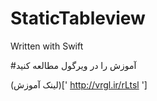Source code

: # StaticTableview
Written with Swift 

#آموزش را در ویرگول مطالعه کنید 

(لینک آموزش)[' http://vrgl.ir/rLtsl ']
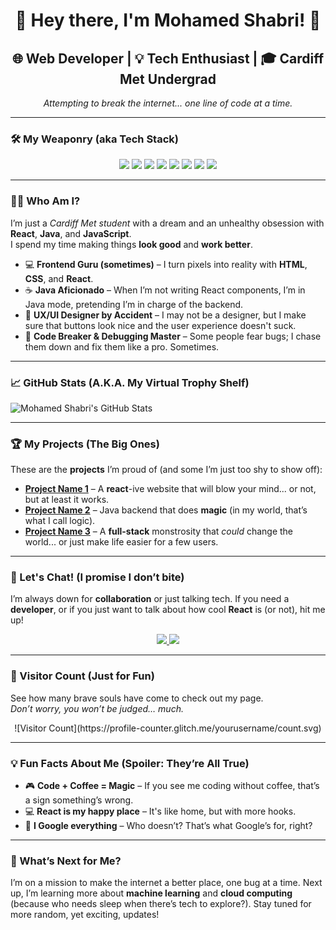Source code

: <div align="center">

# 👋 Hey there, I'm Mohamed Shabri! 🚀  
## 🌐 Web Developer | 💡 Tech Enthusiast | 🎓 Cardiff Met Undergrad  
*Attempting to break the internet... one line of code at a time.*

</div>

---

### 🛠️ My Weaponry (aka Tech Stack)

<p align="center">
  <img src="https://img.shields.io/badge/-HTML5-E34F26?style=flat-square&logo=html5&logoColor=white" />
  <img src="https://img.shields.io/badge/-CSS3-1572B6?style=flat-square&logo=css3&logoColor=white" />
  <img src="https://img.shields.io/badge/-JavaScript-F7DF1E?style=flat-square&logo=javascript&logoColor=black" />
  <img src="https://img.shields.io/badge/-React-61DAFB?style=flat-square&logo=react&logoColor=white" />
  <img src="https://img.shields.io/badge/-Java-007396?style=flat-square&logo=java&logoColor=white" />
  <img src="https://img.shields.io/badge/-Git-F05032?style=flat-square&logo=git&logoColor=white" />
  <img src="https://img.shields.io/badge/-GitHub-181717?style=flat-square&logo=github&logoColor=white" />
  <img src="https://img.shields.io/badge/-VSCode-007ACC?style=flat-square&logo=visual-studio-code&logoColor=white" />
</p>

---

### 🧑‍💻 Who Am I?  
I’m just a *Cardiff Met student* with a dream and an unhealthy obsession with **React**, **Java**, and **JavaScript**.  
I spend my time making things **look good** and **work better**. 

- 💻 **Frontend Guru (sometimes)** – I turn pixels into reality with **HTML**, **CSS**, and **React**.
- ☕️ **Java Aficionado** – When I’m not writing React components, I’m in Java mode, pretending I’m in charge of the backend.
- 🎨 **UX/UI Designer by Accident** – I may not be a designer, but I make sure that buttons look nice and the user experience doesn't suck.
- 🚀 **Code Breaker & Debugging Master** – Some people fear bugs; I chase them down and fix them like a pro. Sometimes.

---

### 📈 GitHub Stats (A.K.A. My Virtual Trophy Shelf)

![Mohamed Shabri's GitHub Stats](https://github-readme-stats.vercel.app/api?username=yourusername&show_icons=true&theme=radical&hide_title=true)

---

### 🏆 My Projects (The Big Ones)

These are the **projects** I’m proud of (and some I’m just too shy to show off):

- **[Project Name 1](#)** – A **react**-ive website that will blow your mind... or not, but at least it works.
- **[Project Name 2](#)** – Java backend that does **magic** (in my world, that’s what I call logic).
- **[Project Name 3](#)** – A **full-stack** monstrosity that *could* change the world... or just make life easier for a few users.

---

### 💬 Let's Chat! (I promise I don’t bite)

I’m always down for **collaboration** or just talking tech. If you need a **developer**, or if you just want to talk about how cool **React** is (or not), hit me up!

<p align="center">
  <a href="https://www.linkedin.com/in/yourusername/">
    <img src="https://img.shields.io/badge/-LinkedIn-0A66C2?style=flat-square&logo=linkedin&logoColor=white" />
  </a>
  <a href="https://twitter.com/yourusername">
    <img src="https://img.shields.io/badge/-Twitter-1DA1F2?style=flat-square&logo=twitter&logoColor=white" />
  </a>
</p>

---

### 👀 Visitor Count (Just for Fun)

See how many brave souls have come to check out my page.  
*Don’t worry, you won’t be judged… much.*

<div align="center">
  ![Visitor Count](https://profile-counter.glitch.me/yourusername/count.svg)
</div>

---

### 💡 Fun Facts About Me (Spoiler: They’re All True)

- 🎮 **Code + Coffee = Magic** – If you see me coding without coffee, that’s a sign something’s wrong.
- 💻 **React is my happy place** – It's like home, but with more hooks.
- 🧠 **I Google everything** – Who doesn’t? That’s what Google’s for, right?

---

### 🤔 What’s Next for Me?

I’m on a mission to make the internet a better place, one bug at a time. Next up, I’m learning more about **machine learning** and **cloud computing** (because who needs sleep when there’s tech to explore?). Stay tuned for more random, yet exciting, updates!


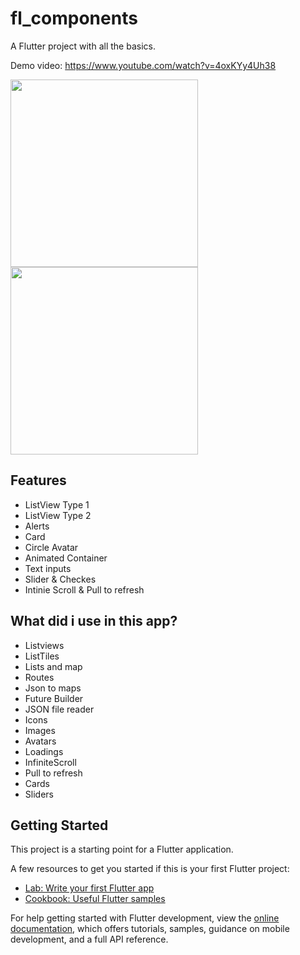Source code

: # fl_components

A Flutter project with all the basics.

Demo video: https://www.youtube.com/watch?v=4oxKYy4Uh38


<img src="https://user-images.githubusercontent.com/51382458/207962729-a090bd7f-24ab-430f-8b29-fb280de38984.png" width="300" />
 
<img src="https://user-images.githubusercontent.com/51382458/207962646-4a172584-0051-4ed2-9598-fc1678448941.png" width="300" /> 


## Features 
- ListView Type 1
- ListView Type 2
- Alerts
- Card
- Circle Avatar
- Animated Container
- Text inputs
- Slider & Checkes
- Intinie Scroll & Pull to refresh

## What did i use in this app?

- Listviews
- ListTiles
- Lists and map
- Routes
- Json to maps
- Future Builder
- JSON file reader
- Icons
- Images
- Avatars
- Loadings
- InfiniteScroll
- Pull to refresh
- Cards
- Sliders

## Getting Started

This project is a starting point for a Flutter application.

A few resources to get you started if this is your first Flutter project:

- [Lab: Write your first Flutter app](https://docs.flutter.dev/get-started/codelab)
- [Cookbook: Useful Flutter samples](https://docs.flutter.dev/cookbook)

For help getting started with Flutter development, view the
[online documentation](https://docs.flutter.dev/), which offers tutorials,
samples, guidance on mobile development, and a full API reference.
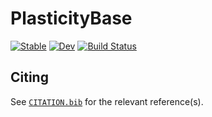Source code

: # PlasticityBase

[![Stable](https://img.shields.io/badge/docs-stable-blue.svg)](https://jmanthony3.github.io/PlasticityBase.jl/stable/)
[![Dev](https://img.shields.io/badge/docs-dev-blue.svg)](https://jmanthony3.github.io/PlasticityBase.jl/dev/)
[![Build Status](https://github.com/jmanthony3/PlasticityBase.jl/actions/workflows/CI.yml/badge.svg?branch=main)](https://github.com/jmanthony3/PlasticityBase.jl/actions/workflows/CI.yml?query=branch%3Amain)

## Citing

See [`CITATION.bib`](CITATION.bib) for the relevant reference(s).
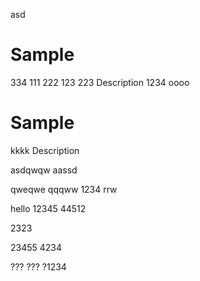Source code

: asd
# Sample


334
111
222
123
223
Description
1234
oooo
# Sample
kkkk
Description

asdqwqw
aassd

qweqwe
qqqww
1234
rrw



hello 12345
44512

2323

23455
4234

???
???
?1234
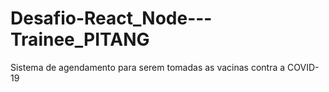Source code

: # Desafio-React_Node---Trainee_PITANG
Sistema de agendamento para serem tomadas as vacinas contra a COVID-19 
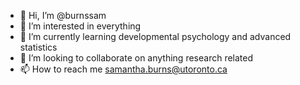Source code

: - 👋 Hi, I’m @burnssam
- 👀 I’m interested in everything
- 🌱 I’m currently learning developmental psychology and advanced statistics 
- 💞️ I’m looking to collaborate on anything research related
- 📫 How to reach me samantha.burns@utoronto.ca

<!---
burnssam/burnssam is a ✨ special ✨ repository because its `README.md` (this file) appears on your GitHub profile.
You can click the Preview link to take a look at your changes.
--->
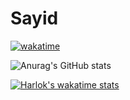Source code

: <!---
sidr16/sidr16 is a ✨ special ✨ repository because its `README.md` (this file) appears on your GitHub profile.
You can click the Preview link to take a look at your changes.
--->

# Sayid

[![wakatime](https://wakatime.com/badge/user/4d3b6291-3912-4162-8f94-f4bcd405e6d4.svg)](https://wakatime.com/@4d3b6291-3912-4162-8f94-f4bcd405e6d4)

![Anurag's GitHub stats](https://github-readme-stats-j05el383g.vercel.app/api/?username=sidr16&include_all_commits=true&theme=github_dark&show_icons=true)

[![Harlok's wakatime stats](https://github-readme-stats.vercel.app/api/wakatime?username=Sidko)](https://github.com/anuraghazra/github-readme-stats)

<!--
[![Top Langs](https://github-readme-stats.vercel.app/api/top-langs/?username=sidr16&layout=compact&theme=github_dark)](https://github.com/anuraghazra/github-readme-stats)
-->
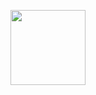 <p align="center">
  <a href="https://github.com/dawid-napora">
    <img height="120px" src="https://github-readme-stats.vercel.app/api/top-langs/?username=dawid-napora&hide=html&hide_title=true&hide_border=true&layout=compact&langs_count=6" />
  </a>
</p>
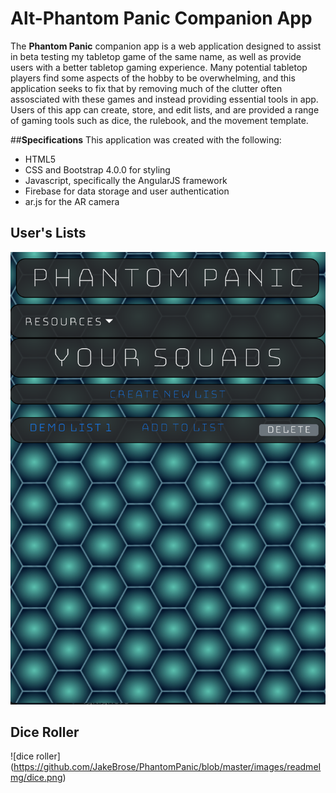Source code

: # Alt-Phantom Panic Companion App


The __Phantom Panic__ companion app is a web application designed to assist in beta testing my tabletop game of the same name, as well as provide users with a better tabletop gaming experience. Many potential tabletop players find some aspects of the hobby to be overwhelming, and this application seeks to fix that by removing much of the clutter often assosciated with these games and instead providing essential tools in app. Users of this app can create, store, and edit lists, and are provided a range of gaming tools such as dice, the rulebook, and the movement template. 

##__Specifications__
This application was created with the following:
+ HTML5
+ CSS and Bootstrap 4.0.0 for styling
+ Javascript, specifically the AngularJS framework
+ Firebase for data storage and user authentication
+ ar.js for the AR camera


## User's Lists
![user list page](https://github.com/JakeBrose/PhantomPanic/blob/master/images/readmeImg/lists.png)

## Dice Roller
![dice roller]
(https://github.com/JakeBrose/PhantomPanic/blob/master/images/readmeImg/dice.png)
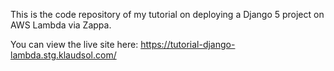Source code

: This is the code repository of my tutorial on deploying a Django 5 project on AWS Lambda via Zappa.

You can view the live site here: https://tutorial-django-lambda.stg.klaudsol.com/
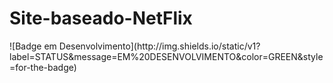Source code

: <h1 aligh='center'>Site-baseado-NetFlix</h1>
</hr>
![Badge em Desenvolvimento](http://img.shields.io/static/v1?label=STATUS&message=EM%20DESENVOLVIMENTO&color=GREEN&style=for-the-badge)
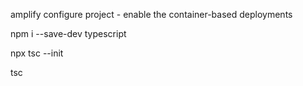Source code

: amplify configure project - enable the container-based deployments

npm i --save-dev typescript

npx tsc --init

tsc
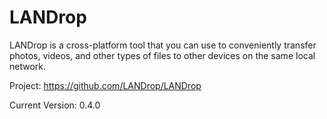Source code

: # LANDrop

LANDrop is a cross-platform tool that you can use to conveniently transfer photos, videos, and other types of files to other devices on the same local network.

Project: https://github.com/LANDrop/LANDrop

Current Version: 0.4.0
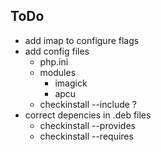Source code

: ## ToDo

- add imap to configure flags
- add config files
  - php.ini
  - modules
    - imagick
    - apcu
  - checkinstall --include ?
- correct depencies in .deb files
  - checkinstall --provides
  - checkinstall --requires

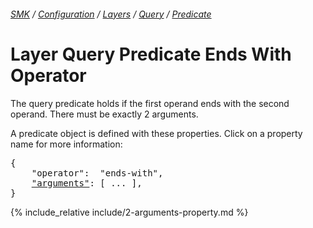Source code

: ###### [SMK](../../../../..) / [Configuration](../../..) / [Layers](../..) / [Query](..) / [Predicate](.)

# Layer Query Predicate Ends With Operator

The query predicate holds if the first operand ends with the second operand.
There must be exactly 2 arguments.

A predicate object is defined with these properties.
Click on a property name for more information:
<pre>
{
    "operator":  "ends-with",
    <a href="#arguments-property"   >"arguments"</a>: [ ... ],
}
</pre>

{% include_relative include/2-arguments-property.md %}
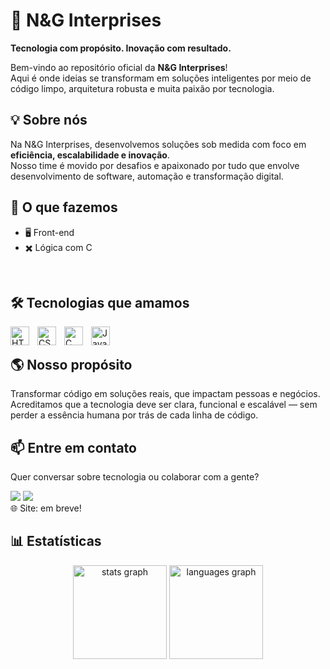 # 🚀 N&G Interprises

**Tecnologia com propósito. Inovação com resultado.**

Bem-vindo ao repositório oficial da **N&G Interprises**!  
Aqui é onde ideias se transformam em soluções inteligentes por meio de código limpo, arquitetura robusta e muita paixão por tecnologia.
<br>

## 💡 Sobre nós

Na N&G Interprises, desenvolvemos soluções sob medida com foco em **eficiência, escalabilidade e inovação**.  
Nosso time é movido por desafios e apaixonado por tudo que envolve desenvolvimento de software, automação e transformação digital.
<br>

## 🧠 O que fazemos

- 🖥️ Front-end
- ✖️ Lógica com C
<br>

## 🛠️ Tecnologias que amamos

<img 
    align="left" 
    alt="HTML"
    title="HTML" 
    width="30px" 
    style="padding-right: 10px;" 
    src="https://cdn.jsdelivr.net/gh/devicons/devicon@latest/icons/html5/html5-original.svg" 
/>
<img 
    align="left" 
    alt="CSS" 
    title="CSS"
    width="30px" 
    style="padding-right: 10px;" 
    src="https://cdn.jsdelivr.net/gh/devicons/devicon@latest/icons/css3/css3-original.svg" 
/>
<img
    align="left" 
    alt="C" 
    title="C"
    width="30px" 
    style="padding-right: 10px;"
    src="https://cdn.jsdelivr.net/gh/devicons/devicon@latest/icons/c/c-original.svg"
/>
<img 
    align="left" 
    alt="JavaScript" 
    title="JavaScript"
    width="30px" 
    style="padding-right: 10px;" 
    src="https://cdn.jsdelivr.net/gh/devicons/devicon@latest/icons/javascript/javascript-original.svg" 
/> 
<br>

## 🌎 Nosso propósito

Transformar código em soluções reais, que impactam pessoas e negócios.
Acreditamos que a tecnologia deve ser clara, funcional e escalável — sem perder a essência humana por trás de cada linha de código.

## 📫 Entre em contato

Quer conversar sobre tecnologia ou colaborar com a gente?

<a href = "mailto:neginterprises@gmail.com"><img src="https://img.shields.io/badge/-Gmail-%23333?style=for-the-badge&logo=gmail&logoColor=white" target="_blank"></a>
<a href="https://instagram.com/neginterprises" target="_blank"><img src="https://img.shields.io/badge/-Instagram-%23E4405F?style=for-the-badge&logo=instagram&logoColor=white" target="_blank"></a> <br>
🌐 Site: em breve!
<br>

## 📊 Estatísticas

<div align="center">
  <img src="https://github-readme-stats.vercel.app/api?username=neginterprises&hide_title=false&hide_rank=false&show_icons=true&include_all_commits=true&count_private=true&disable_animations=false&theme=dracula&locale=en&hide_border=false&order=1" height="150" alt="stats graph"  />
  <img src="https://github-readme-stats.vercel.app/api/top-langs?username=neginterprises&locale=en&hide_title=false&layout=compact&card_width=320&langs_count=5&theme=dracula&hide_border=false&order=2" height="150" alt="languages graph"  />
</div>
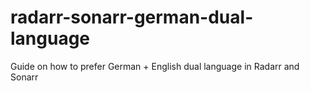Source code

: # radarr-sonarr-german-dual-language
Guide on how to prefer German + English dual language in Radarr and Sonarr
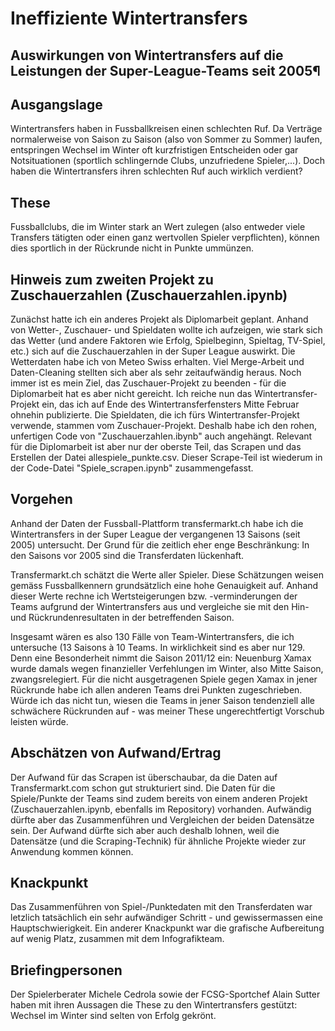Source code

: # Ineffiziente Wintertransfers
## Auswirkungen von Wintertransfers auf die Leistungen der Super-League-Teams seit 2005¶

## Ausgangslage
Wintertransfers haben in Fussballkreisen einen schlechten Ruf. Da Verträge normalerweise von Saison zu Saison (also von Sommer zu Sommer) laufen, entspringen Wechsel im Winter oft kurzfristigen Entscheiden oder gar Notsituationen (sportlich schlingernde Clubs, unzufriedene Spieler,...). Doch haben die Wintertransfers ihren schlechten Ruf auch wirklich verdient? 

## These
Fussballclubs, die im Winter stark an Wert zulegen (also entweder viele Transfers tätigten oder einen ganz wertvollen Spieler verpflichten), können dies sportlich in der Rückrunde nicht in Punkte ummünzen.

## Hinweis zum zweiten Projekt zu Zuschauerzahlen (Zuschauerzahlen.ipynb)
Zunächst hatte ich ein anderes Projekt als Diplomarbeit geplant. Anhand von Wetter-, Zuschauer- und Spieldaten wollte ich aufzeigen, wie stark sich das Wetter (und andere Faktoren wie Erfolg, Spielbeginn, Spieltag, TV-Spiel, etc.) sich auf die Zuschauerzahlen in der Super League auswirkt. Die Wetterdaten habe ich von Meteo Swiss erhalten. Viel Merge-Arbeit und Daten-Cleaning stellten sich aber als sehr zeitaufwändig heraus. Noch immer ist es mein Ziel, das Zuschauer-Projekt zu beenden - für die Diplomarbeit hat es aber nicht gereicht. Ich reiche nun das Wintertransfer-Projekt ein, das ich auf Ende des Wintertransferfensters Mitte Februar ohnehin publizierte. Die Spieldaten, die ich fürs Wintertransfer-Projekt verwende, stammen vom Zuschauer-Projekt. Deshalb habe ich den rohen, unfertigen Code von "Zuschauerzahlen.ibynb" auch angehängt. Relevant für die Diplomarbeit ist aber nur der oberste Teil, das Scrapen und das Erstellen der Datei allespiele_punkte.csv. Dieser Scrape-Teil ist wiederum in der Code-Datei "Spiele_scrapen.ipynb" zusammengefasst.


## Vorgehen
Anhand der Daten der Fussball-Plattform transfermarkt.ch habe ich die Wintertransfers in der Super League der vergangenen 13 Saisons (seit 2005) untersucht. Der Grund für die zeitlich eher enge Beschränkung: In den Saisons vor 2005 sind die Transferdaten lückenhaft.

Transfermarkt.ch schätzt die Werte aller Spieler. Diese Schätzungen weisen gemäss Fussballkennern grundsätzlich eine hohe Genauigkeit auf. Anhand dieser Werte rechne ich Wertsteigerungen bzw. -verminderungen der Teams aufgrund der Wintertransfers aus und vergleiche sie mit den Hin- und Rückrundenresultaten in der betreffenden Saison.

Insgesamt wären es also 130 Fälle von Team-Wintertransfers, die ich untersuche (13 Saisons à 10 Teams. In wirklichkeit sind es aber nur 129. Denn eine Besonderheit nimmt die Saison 2011/12 ein: Neuenburg Xamax wurde damals wegen finanzieller Verfehlungen im Winter, also Mitte Saison, zwangsrelegiert. Für die nicht ausgetragenen Spiele gegen Xamax in jener Rückrunde habe ich allen anderen Teams drei Punkten zugeschrieben. Würde ich das nicht tun, wiesen die Teams in jener Saison tendenziell alle schwächere Rückrunden auf - was meiner These ungerechtfertigt Vorschub leisten würde.


## Abschätzen von Aufwand/Ertrag

Der Aufwand für das Scrapen ist überschaubar, da die Daten auf Transfermarkt.com schon gut strukturiert sind. Die Daten für die Spiele/Punkte der Teams sind zudem bereits von einem anderen Projekt (Zuschauerzahlen.ipynb, ebenfalls im Repository) vorhanden. Aufwändig dürfte aber das Zusammenführen und Vergleichen der beiden Datensätze sein. Der Aufwand dürfte sich aber auch deshalb lohnen, weil die Datensätze (und die Scraping-Technik) für ähnliche Projekte wieder zur Anwendung kommen können.

## Knackpunkt
Das Zusammenführen von Spiel-/Punktedaten mit den Transferdaten war letzlich tatsächlich ein sehr aufwändiger Schritt - und gewissermassen eine Hauptschwierigkeit. Ein anderer Knackpunkt war die grafische Aufbereitung auf wenig Platz, zusammen mit dem Infografikteam.

## Briefingpersonen
Der Spielerberater Michele Cedrola sowie der FCSG-Sportchef Alain Sutter haben mit ihren Aussagen die These zu den Wintertransfers gestützt: Wechsel im Winter sind selten von Erfolg gekrönt. 

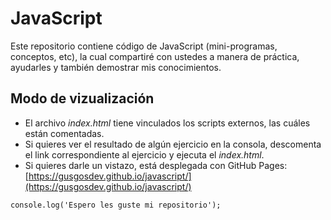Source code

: # JavaScript

Este repositorio contiene código de JavaScript (mini-programas, conceptos, etc), la cual compartiré con ustedes a manera de práctica, ayudarles y también demostrar mis conocimientos.

## Modo de vizualización
- El archivo _index.html_ tiene vinculados los scripts externos, las cuáles están comentadas.
- Si quieres ver el resultado de algún ejercicio en la consola, descomenta el link correspondiente al ejercicio y ejecuta el _index.html_.
- Si quieres darle un vistazo, está desplegada con GitHub Pages: [https://gusgosdev.github.io/javascript/](https://gusgosdev.github.io/javascript/)

`console.log('Espero les guste mi repositorio');`
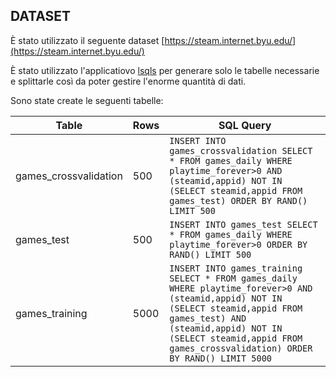 ## DATASET

È stato utilizzato il seguente dataset [https://steam.internet.byu.edu/](https://steam.internet.byu.edu/)

È stato utilizzato l'applicatiovo [lsqls](https://github.com/alessandrodicosola/lsqls) per generare solo le tabelle necessarie e splittarle così da poter gestire l'enorme quantità di dati.

Sono state create le seguenti tabelle:

| Table                 |Rows| SQL Query |
|-----------------------|----|-----------|
| games_crossvalidation |500|`INSERT INTO games_crossvalidation SELECT * FROM games_daily WHERE playtime_forever>0 AND (steamid,appid) NOT IN (SELECT steamid,appid FROM games_test) ORDER BY RAND() LIMIT 500`      |
| games_test            |500| `INSERT INTO games_test SELECT * FROM games_daily WHERE playtime_forever>0 ORDER BY RAND() LIMIT 500`     |
| games_training        |5000| `INSERT INTO games_training SELECT * FROM games_daily WHERE playtime_forever>0 AND (steamid,appid) NOT IN (SELECT steamid,appid FROM games_test) AND (steamid,appid) NOT IN (SELECT steamid,appid FROM games_crossvalidation) ORDER BY RAND() LIMIT 5000`      |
====
Task statement: Out of the records, collect only those lines that contain the string "yourusername".

Answer to this exercise:
![Mohamed Shabri's GitHub Stats](https://github-readme-stats.vercel.app/api?username=yourusername&show_icons=true&theme=radical&hide_title=true)
  <a href="https://www.linkedin.com/in/yourusername/">
  <a href="https://twitter.com/yourusername">
  ![Visitor Count](https://profile-counter.glitch.me/yourusername/count.svg)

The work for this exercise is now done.